2. These security issues posed risks of data leaks and system corruption.

3. Users are strongly advised to update to the latest version to mitigate these risks.

Directory Traversal Vulnerability (CVE-2025-58161):

The first vulnerability resides in the download handler function within MobSF’s codebase. This function improperly processes file paths by stripping the /download/ prefix and appending the remaining string to a designated directory using Python’s Path API.
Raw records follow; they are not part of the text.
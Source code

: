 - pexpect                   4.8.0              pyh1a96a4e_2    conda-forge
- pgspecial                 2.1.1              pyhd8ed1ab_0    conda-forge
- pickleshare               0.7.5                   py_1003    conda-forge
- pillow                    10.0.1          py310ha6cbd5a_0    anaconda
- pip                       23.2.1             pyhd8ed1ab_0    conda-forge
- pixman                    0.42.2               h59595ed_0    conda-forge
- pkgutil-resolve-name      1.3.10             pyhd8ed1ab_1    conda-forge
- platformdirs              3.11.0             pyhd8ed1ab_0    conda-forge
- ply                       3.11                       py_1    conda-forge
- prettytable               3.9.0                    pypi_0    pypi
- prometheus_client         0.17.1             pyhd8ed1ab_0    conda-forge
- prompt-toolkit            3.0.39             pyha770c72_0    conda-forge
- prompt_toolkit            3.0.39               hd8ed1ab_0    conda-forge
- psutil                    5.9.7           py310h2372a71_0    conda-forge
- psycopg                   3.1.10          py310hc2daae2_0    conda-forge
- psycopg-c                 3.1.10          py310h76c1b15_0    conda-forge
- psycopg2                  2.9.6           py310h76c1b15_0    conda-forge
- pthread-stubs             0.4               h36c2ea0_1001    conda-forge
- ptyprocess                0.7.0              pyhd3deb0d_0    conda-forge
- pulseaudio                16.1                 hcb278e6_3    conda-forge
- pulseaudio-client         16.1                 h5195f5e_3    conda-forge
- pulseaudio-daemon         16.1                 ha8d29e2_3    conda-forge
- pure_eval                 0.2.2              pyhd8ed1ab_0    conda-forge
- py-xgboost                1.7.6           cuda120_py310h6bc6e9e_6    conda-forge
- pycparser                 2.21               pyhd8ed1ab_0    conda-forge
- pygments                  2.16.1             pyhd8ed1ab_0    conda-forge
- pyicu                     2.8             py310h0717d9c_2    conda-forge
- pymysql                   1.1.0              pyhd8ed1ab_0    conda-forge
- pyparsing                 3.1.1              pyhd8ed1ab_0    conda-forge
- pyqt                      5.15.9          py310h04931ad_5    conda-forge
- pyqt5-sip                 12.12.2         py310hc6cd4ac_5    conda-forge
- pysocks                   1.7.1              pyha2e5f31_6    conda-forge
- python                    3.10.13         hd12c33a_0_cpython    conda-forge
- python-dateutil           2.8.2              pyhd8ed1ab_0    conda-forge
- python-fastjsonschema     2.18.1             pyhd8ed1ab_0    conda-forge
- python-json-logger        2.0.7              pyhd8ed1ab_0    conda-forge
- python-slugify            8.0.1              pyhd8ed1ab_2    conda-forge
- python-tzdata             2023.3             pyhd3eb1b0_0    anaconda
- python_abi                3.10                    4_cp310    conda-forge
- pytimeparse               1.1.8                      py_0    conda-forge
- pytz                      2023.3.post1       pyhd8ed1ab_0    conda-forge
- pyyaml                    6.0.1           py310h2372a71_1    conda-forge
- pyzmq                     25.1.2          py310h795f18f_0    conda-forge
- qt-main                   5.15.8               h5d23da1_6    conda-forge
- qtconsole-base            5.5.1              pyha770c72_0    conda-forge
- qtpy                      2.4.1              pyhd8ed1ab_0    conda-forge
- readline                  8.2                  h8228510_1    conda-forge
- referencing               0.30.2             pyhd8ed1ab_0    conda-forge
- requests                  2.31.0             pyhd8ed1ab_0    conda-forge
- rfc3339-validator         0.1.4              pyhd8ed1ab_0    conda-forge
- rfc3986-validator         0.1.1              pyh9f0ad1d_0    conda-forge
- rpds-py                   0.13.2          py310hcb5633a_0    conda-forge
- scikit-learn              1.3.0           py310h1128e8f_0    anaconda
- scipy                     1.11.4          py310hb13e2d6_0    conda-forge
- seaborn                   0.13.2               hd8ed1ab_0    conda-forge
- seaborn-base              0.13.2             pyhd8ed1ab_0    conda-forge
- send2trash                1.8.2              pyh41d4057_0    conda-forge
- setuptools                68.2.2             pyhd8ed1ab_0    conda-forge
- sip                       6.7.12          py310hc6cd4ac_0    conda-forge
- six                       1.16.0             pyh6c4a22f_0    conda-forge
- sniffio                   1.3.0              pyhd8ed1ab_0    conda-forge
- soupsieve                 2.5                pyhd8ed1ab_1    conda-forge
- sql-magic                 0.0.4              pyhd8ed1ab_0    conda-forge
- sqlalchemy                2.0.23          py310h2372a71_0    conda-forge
The function `is_safe_path()` utilizes `os.path.commonprefix()` to verify that the resolved path begins with the specified safe root. However, since `commonprefix` compares raw strings, a sibling directory named `/home/mobsf/.MobSF/downloads_bak` could be incorrectly considered as being inside `/home/mobsf/.MobSF/downloads`. By issuing a crafted request, an attacker could retrieve any file with an allowed extension from the sibling directory.

This directory traversal vulnerability (CVE-2025-58161) has been assigned a Low severity rating (CVSS 3.1/AV:N/AC:L/PR:L/UI:N/S:U/C:N/I:N/A:N) and affects all installations using version 4.4.0 of the MobSF package.

Absolute Path Slip Vulnerability (CVE-2025-58162):

The second, more severe vulnerability affects the AR archive extraction logic within MobSF. The `ar_extract()` function decodes each archive member name and filters only for relative-path traversals (e.g., .., %2e%2e), neglecting absolute filenames.

When a filtered filename begins with /, the path resolves to an absolute path. An attacker-controlled `.a` archive containing a member like `/home/mobsf/.MobSF/db.sqlite3` could result in overwriting the database file outside the intended directory.

Demonstrations have shown that uploading a crafted archive can trigger a server error and corrupt the SQLite database, leading to malfunctioning scans and potential stored cross-site scripting (XSS) attacks by tampering with static templates.

This moderate severity flaw (CVSS 3.1/AV:N/AC:L/PR:H/UI:N/S:U/C:N/I:H/A:H) enables arbitrary file writes under the MobSF process’s privileges, risking distortion of analysis results, integrity compromise, and service disruption.

Mitigation:

Credit for discovering these vulnerabilities goes to Vasily Leshchenko (Solar AppSec) and the reporter noname1337h1.

Both issues have been addressed in MobSF version 4.4.1. Users are strongly encouraged to upgrade immediately. Recommended fixes include:

– Rejecting absolute paths by normalizing input with `os.path.isabs()` checks.

– Using `os.path.commonpath()` instead of `commonprefix()` for robust directory boundary enforcement.

– Ensuring archive extraction always verifies that normalized target paths remain under the intended root.

Staying vigilant and promptly updating to patched versions is crucial to maintaining the security and integrity of systems utilizing MobSF.